Tulisan-tulisan Abduh cukup banyak. Di antara kitab-kitab religius ada beberapa judul
yang sangat dikenal seperti Risalat al-Tauhid terbitan tahun 1897, sebuah karya yang
merangkum pandangan-pandangan teologinya; Al-Islam wa-al-Nasraniyah maal-Ilm
wa-al-Madaniyah (Islam dan Kristen dalam kaitannya dengan Sains dan Peradaban)
terbitan tahun 1902; dan Al-Islam wa-al-Radd ala Muntaqidih (Islam dan Bantahan
terhadap Kritiknya)  tahun 1909.
Di bidang bahasa dan sastra Abduh menulis komentar-komentar yang luas tentang
beberapa karya sastra Arab klasik dan menyalurkannya pada sebuah karya 17 volume
pada filologi Arab; di bidang duniawi ia menuliskan Taqrir fi Islah al-Mahakim al-
Shariyah (Laporan tentang Reformasi Pengadilan Syariah).
Di antara karya-karya itu, karya Abduh yang paling ambisius adalah Tafsir al-Quran
al-Hakim. Sayangnya proyek besar tidak pernah selesai, tetapi 12 volume yang ia tulis
adalah ekspresi paling penting dalam pandangan modernis tentang kitab suci Islam.
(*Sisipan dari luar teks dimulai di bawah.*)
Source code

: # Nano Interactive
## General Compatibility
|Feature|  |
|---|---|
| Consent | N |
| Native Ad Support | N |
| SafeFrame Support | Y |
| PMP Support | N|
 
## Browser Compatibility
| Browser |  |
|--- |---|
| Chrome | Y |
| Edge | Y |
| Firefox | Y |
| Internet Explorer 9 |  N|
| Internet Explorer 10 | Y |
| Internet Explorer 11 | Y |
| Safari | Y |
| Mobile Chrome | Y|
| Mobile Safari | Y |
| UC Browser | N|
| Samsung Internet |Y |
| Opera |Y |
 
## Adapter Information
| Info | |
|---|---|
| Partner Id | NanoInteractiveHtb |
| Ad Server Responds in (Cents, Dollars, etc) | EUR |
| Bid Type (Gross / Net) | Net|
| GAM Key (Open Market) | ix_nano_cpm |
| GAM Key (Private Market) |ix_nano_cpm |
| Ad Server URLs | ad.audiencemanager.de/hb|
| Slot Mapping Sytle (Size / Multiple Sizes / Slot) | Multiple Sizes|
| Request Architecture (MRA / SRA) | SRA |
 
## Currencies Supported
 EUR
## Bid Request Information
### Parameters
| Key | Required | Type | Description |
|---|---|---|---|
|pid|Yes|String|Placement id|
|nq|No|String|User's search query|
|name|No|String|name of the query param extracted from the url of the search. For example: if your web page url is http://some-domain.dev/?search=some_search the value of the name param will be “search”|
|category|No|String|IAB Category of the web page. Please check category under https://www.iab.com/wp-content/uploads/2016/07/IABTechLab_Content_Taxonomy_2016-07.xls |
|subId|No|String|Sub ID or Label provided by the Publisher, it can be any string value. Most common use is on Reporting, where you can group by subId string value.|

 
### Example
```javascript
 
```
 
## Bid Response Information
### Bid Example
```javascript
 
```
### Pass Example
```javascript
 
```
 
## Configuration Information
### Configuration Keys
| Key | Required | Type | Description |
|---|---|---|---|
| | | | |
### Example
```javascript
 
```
Setelah kematiannya pada tahun 1905, pemikiran Abduh disebarluaskan oleh


muridnya Rasid Ridha.

Tidak dapat dipungkiri Ide-ide Abduh dipenuhi dengan antusiasme yang besar, tetapi
juga harus menghadapi tantangan besar. Bahkan ide-ide modernisme yang diusungnya
masih menjadi perdebatan khususnya dalam modernisme dunia Islam sekarang.